Virginia. Certified Origins, an Italy-based company focused on providing fresh and authentic extra virgin olive oil, will establish its first U.S. production facility at Oakland Industrial Park in Newport News. The Virginia Economic Development Partnership (VEDP) worked with the City of Newport News and The Port of Virginia to secure the project for Virginia. Governor Youngkin approved a $125,000 grant from the Commonwealth’s Opportunity Fund to assist the City of Newport News with the project. Certified Origins is eligible to receive state benefits from the Virginia Enterprise Zone Program, administered by the Virginia Department of Housing and Community Development, and funding and services to support the company’s employee training activities will be provided through the Virginia Jobs Investment Program. The $25 million project is expected to create 30 new jobs.[1]  Perdue AgriBusiness, a leading U.S. agriculture products and services company, will invest $59.1 million to expand its operation in Chesapeake. The Virginia Economic Development Partnership (VEDP) and the Virginia Department of Agriculture and Consumer Services worked with the City of Chesapeake to secure the project for Virginia. The Governor approved a performance-based grant of $500,000 from the Virginia Investment Performance Grant, an incentive that encourages continued capital investment by existing Virginia companies, as well as a $450,000 grant from the Governor’s Agriculture and Forestry Industries Development Fund to assist the City of Chesapeake with the project. The company is also eligible to apply for the Railroad Industrial Access Program through the Virginia Department of Rail and Public Transportation, subject to approval by the Commonwealth Transportation Board.[2]

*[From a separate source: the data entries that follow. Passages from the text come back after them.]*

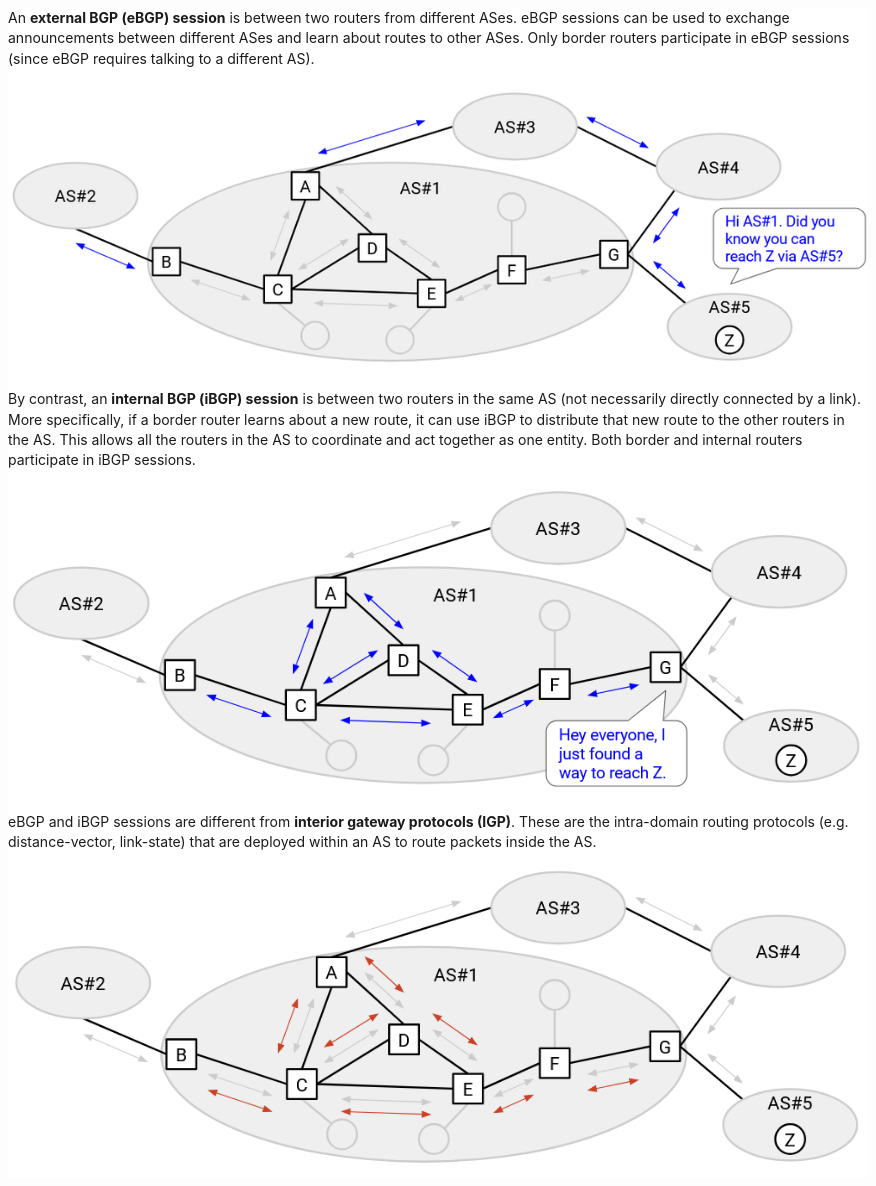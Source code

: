 An **external BGP (eBGP) session** is between two routers from different ASes. eBGP sessions can be used to exchange announcements between different ASes and learn about routes to other ASes. Only border routers participate in eBGP sessions (since eBGP requires talking to a different AS).

<img width="900px" src="/assets/routing/2-169-bgp2.png">

By contrast, an **internal BGP (iBGP) session** is between two routers in the same AS (not necessarily directly connected by a link). More specifically, if a border router learns about a new route, it can use iBGP to distribute that new route to the other routers in the AS. This allows all the routers in the AS to coordinate and act together as one entity. Both border and internal routers participate in iBGP sessions.

<img width="900px" src="/assets/routing/2-170-bgp3.png">

eBGP and iBGP sessions are different from **interior gateway protocols (IGP)**. These are the intra-domain routing protocols (e.g. distance-vector, link-state) that are deployed within an AS to route packets inside the AS.

<img width="900px" src="/assets/routing/2-171-bgp4.png">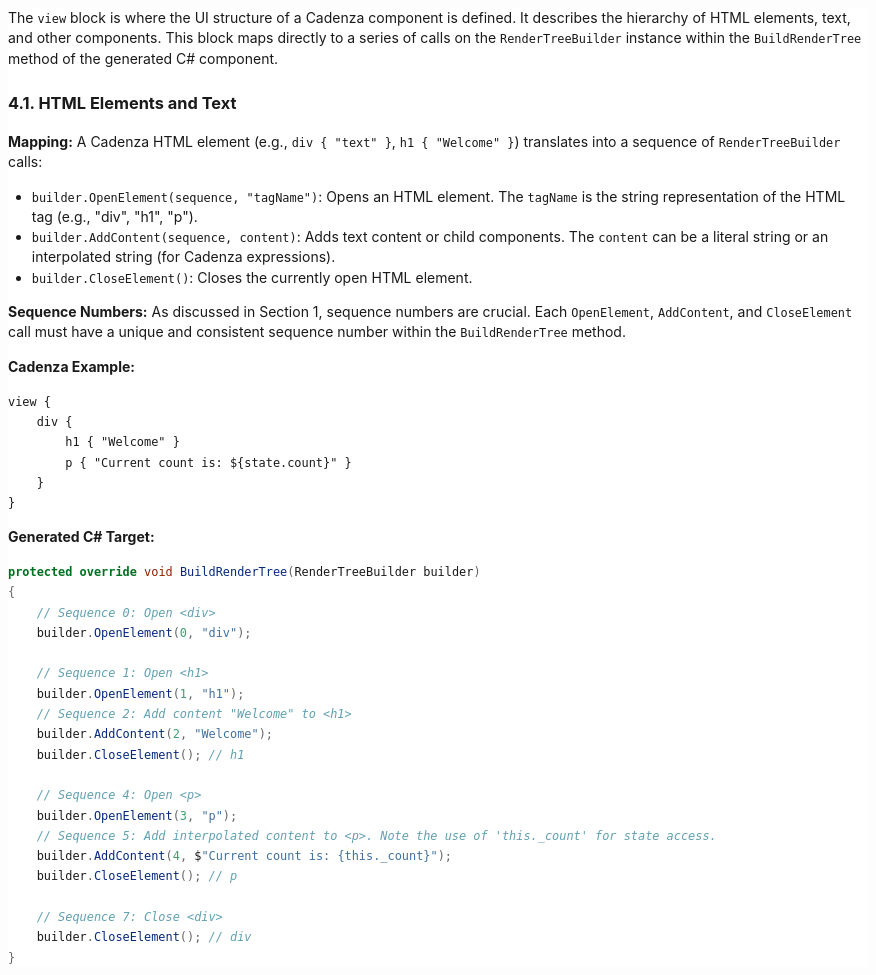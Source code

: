 The `view` block is where the UI structure of a Cadenza component is defined. It describes the hierarchy of HTML elements, text, and other components. This block maps directly to a series of calls on the `RenderTreeBuilder` instance within the `BuildRenderTree` method of the generated C# component.

### 4.1. HTML Elements and Text

**Mapping:** A Cadenza HTML element (e.g., `div { "text" }`, `h1 { "Welcome" }`) translates into a sequence of `RenderTreeBuilder` calls:

*   `builder.OpenElement(sequence, "tagName")`: Opens an HTML element. The `tagName` is the string representation of the HTML tag (e.g., "div", "h1", "p").
*   `builder.AddContent(sequence, content)`: Adds text content or child components. The `content` can be a literal string or an interpolated string (for Cadenza expressions).
*   `builder.CloseElement()`: Closes the currently open HTML element.

**Sequence Numbers:** As discussed in Section 1, sequence numbers are crucial. Each `OpenElement`, `AddContent`, and `CloseElement` call must have a unique and consistent sequence number within the `BuildRenderTree` method.

**Cadenza Example:**

```cadenza
view {
    div {
        h1 { "Welcome" }
        p { "Current count is: ${state.count}" }
    }
}
```

**Generated C# Target:**

```csharp
protected override void BuildRenderTree(RenderTreeBuilder builder)
{
    // Sequence 0: Open <div>
    builder.OpenElement(0, "div");
    
    // Sequence 1: Open <h1>
    builder.OpenElement(1, "h1");
    // Sequence 2: Add content "Welcome" to <h1>
    builder.AddContent(2, "Welcome");
    builder.CloseElement(); // h1
    
    // Sequence 4: Open <p>
    builder.OpenElement(3, "p");
    // Sequence 5: Add interpolated content to <p>. Note the use of 'this._count' for state access.
    builder.AddContent(4, $"Current count is: {this._count}");
    builder.CloseElement(); // p
    
    // Sequence 7: Close <div>
    builder.CloseElement(); // div
}
```
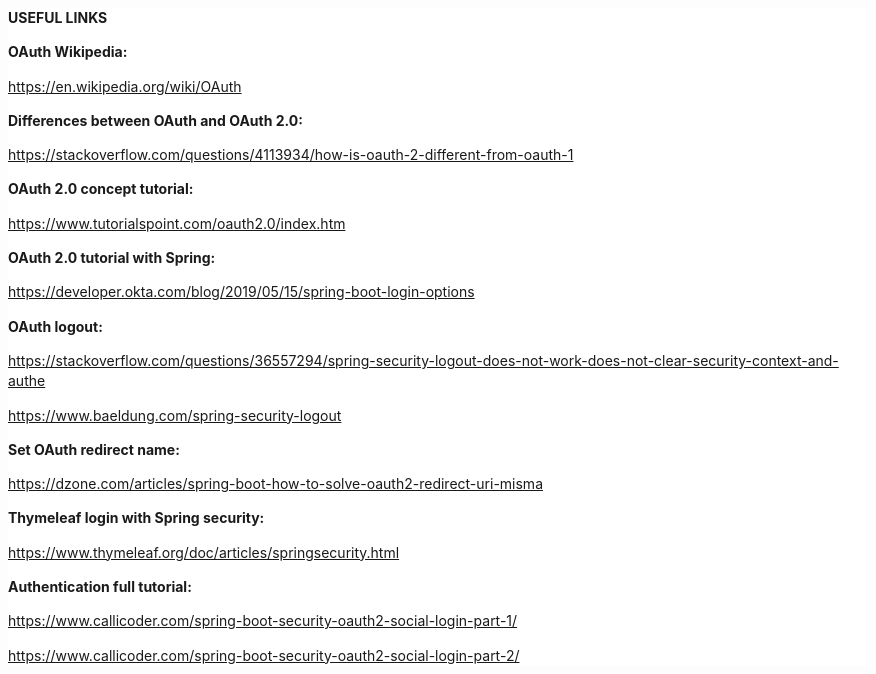<a name="h9"/>

**USEFUL LINKS**

**OAuth Wikipedia:**

https://en.wikipedia.org/wiki/OAuth

**Differences between OAuth and OAuth 2.0:**

https://stackoverflow.com/questions/4113934/how-is-oauth-2-different-from-oauth-1

**OAuth 2.0 concept tutorial:**

https://www.tutorialspoint.com/oauth2.0/index.htm

**OAuth 2.0 tutorial with Spring:**

https://developer.okta.com/blog/2019/05/15/spring-boot-login-options

**OAuth logout:**

https://stackoverflow.com/questions/36557294/spring-security-logout-does-not-work-does-not-clear-security-context-and-authe

https://www.baeldung.com/spring-security-logout

**Set OAuth redirect name:**

https://dzone.com/articles/spring-boot-how-to-solve-oauth2-redirect-uri-misma

**Thymeleaf login with Spring security:**

https://www.thymeleaf.org/doc/articles/springsecurity.html

**Authentication full tutorial:**

https://www.callicoder.com/spring-boot-security-oauth2-social-login-part-1/

https://www.callicoder.com/spring-boot-security-oauth2-social-login-part-2/

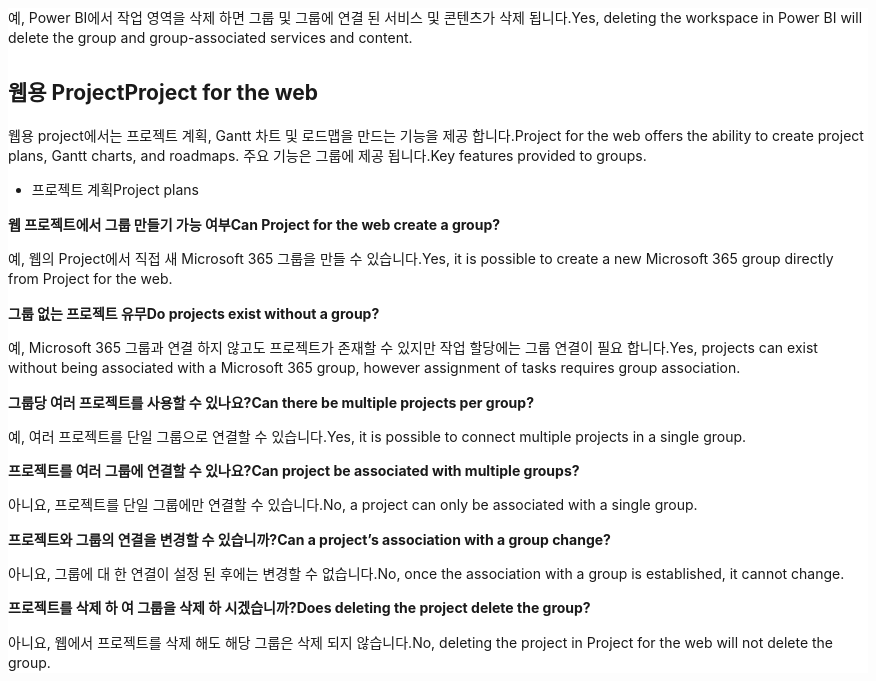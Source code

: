 <span data-ttu-id="e12e7-441">예, Power BI에서 작업 영역을 삭제 하면 그룹 및 그룹에 연결 된 서비스 및 콘텐츠가 삭제 됩니다.</span><span class="sxs-lookup"><span data-stu-id="e12e7-441">Yes, deleting the workspace in Power BI will delete the group and group-associated services and content.</span></span>

## <a name="project-for-the-web"></a><span data-ttu-id="e12e7-442">웹용 Project</span><span class="sxs-lookup"><span data-stu-id="e12e7-442">Project for the web</span></span>

<span data-ttu-id="e12e7-443">웹용 project에서는 프로젝트 계획, Gantt 차트 및 로드맵을 만드는 기능을 제공 합니다.</span><span class="sxs-lookup"><span data-stu-id="e12e7-443">Project for the web offers the ability to create project plans, Gantt charts, and roadmaps.</span></span>
<span data-ttu-id="e12e7-444">주요 기능은 그룹에 제공 됩니다.</span><span class="sxs-lookup"><span data-stu-id="e12e7-444">Key features provided to groups.</span></span>

- <span data-ttu-id="e12e7-445">프로젝트 계획</span><span class="sxs-lookup"><span data-stu-id="e12e7-445">Project plans</span></span>

<span data-ttu-id="e12e7-446">**웹 프로젝트에서 그룹 만들기 가능 여부**</span><span class="sxs-lookup"><span data-stu-id="e12e7-446">**Can Project for the web create a group?**</span></span>

<span data-ttu-id="e12e7-447">예, 웹의 Project에서 직접 새 Microsoft 365 그룹을 만들 수 있습니다.</span><span class="sxs-lookup"><span data-stu-id="e12e7-447">Yes, it is possible to create a new Microsoft 365 group directly from Project for the web.</span></span>

<span data-ttu-id="e12e7-448">**그룹 없는 프로젝트 유무**</span><span class="sxs-lookup"><span data-stu-id="e12e7-448">**Do projects exist without a group?**</span></span>

<span data-ttu-id="e12e7-449">예, Microsoft 365 그룹과 연결 하지 않고도 프로젝트가 존재할 수 있지만 작업 할당에는 그룹 연결이 필요 합니다.</span><span class="sxs-lookup"><span data-stu-id="e12e7-449">Yes, projects can exist without being associated with a Microsoft 365 group, however assignment of tasks requires group association.</span></span>

<span data-ttu-id="e12e7-450">**그룹당 여러 프로젝트를 사용할 수 있나요?**</span><span class="sxs-lookup"><span data-stu-id="e12e7-450">**Can there be multiple projects per group?**</span></span>

<span data-ttu-id="e12e7-451">예, 여러 프로젝트를 단일 그룹으로 연결할 수 있습니다.</span><span class="sxs-lookup"><span data-stu-id="e12e7-451">Yes, it is possible to connect multiple projects in a single group.</span></span>

<span data-ttu-id="e12e7-452">**프로젝트를 여러 그룹에 연결할 수 있나요?**</span><span class="sxs-lookup"><span data-stu-id="e12e7-452">**Can project be associated with multiple groups?**</span></span>

<span data-ttu-id="e12e7-453">아니요, 프로젝트를 단일 그룹에만 연결할 수 있습니다.</span><span class="sxs-lookup"><span data-stu-id="e12e7-453">No, a project can only be associated with a single group.</span></span>

<span data-ttu-id="e12e7-454">**프로젝트와 그룹의 연결을 변경할 수 있습니까?**</span><span class="sxs-lookup"><span data-stu-id="e12e7-454">**Can a project’s association with a group change?**</span></span>

<span data-ttu-id="e12e7-455">아니요, 그룹에 대 한 연결이 설정 된 후에는 변경할 수 없습니다.</span><span class="sxs-lookup"><span data-stu-id="e12e7-455">No, once the association with a group is established, it cannot change.</span></span>

<span data-ttu-id="e12e7-456">**프로젝트를 삭제 하 여 그룹을 삭제 하 시겠습니까?**</span><span class="sxs-lookup"><span data-stu-id="e12e7-456">**Does deleting the project delete the group?**</span></span>

<span data-ttu-id="e12e7-457">아니요, 웹에서 프로젝트를 삭제 해도 해당 그룹은 삭제 되지 않습니다.</span><span class="sxs-lookup"><span data-stu-id="e12e7-457">No, deleting the project in Project for the web will not delete the group.</span></span>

Wisconsin.  Gov. Tony Evers, together with the Wisconsin Department of Transportation (WisDOT) and Wisconsin Department of Agriculture, Trade and Consumer Protection (DATCP), announced Harbor Assistance Program grants totaling $9.4 million for six harbor projects in Wisconsin that improve waterborne freight and promote economic development.[3]  Gov. Tony Evers awarded more than $86 million in grants to support small businesses in communities disproportionately impacted by the pandemic that have historically had difficulty accessing credit and capital.  $57.6 million in grants were awarded through the Diverse Business Assistance Grant Program to 24 chambers of commerce and nonprofit organizations providing assistance to small businesses. These grants will support the work of chambers of commerce across the state in providing coaching and mentoring, technical assistance, equipment and internet services, digital literacy, online marketing and social media training, financial aid, and financial literacy support, as well as networking and educational opportunities for new business owners and emerging entrepreneurs. Another $28.8 million in grants were awarded through the Diverse Business Investment Grant Program to nine Community Development Financial Institutions (CDFIs). These CDFIs support micro and small businesses not only through lending and providing access to capital and credit, but many also support programs that provide additional technical assistance, coaching and mentoring, and credit counseling. These grants will help these institutions continue to bolster and ignite economic and business growth in Wisconsin.[1]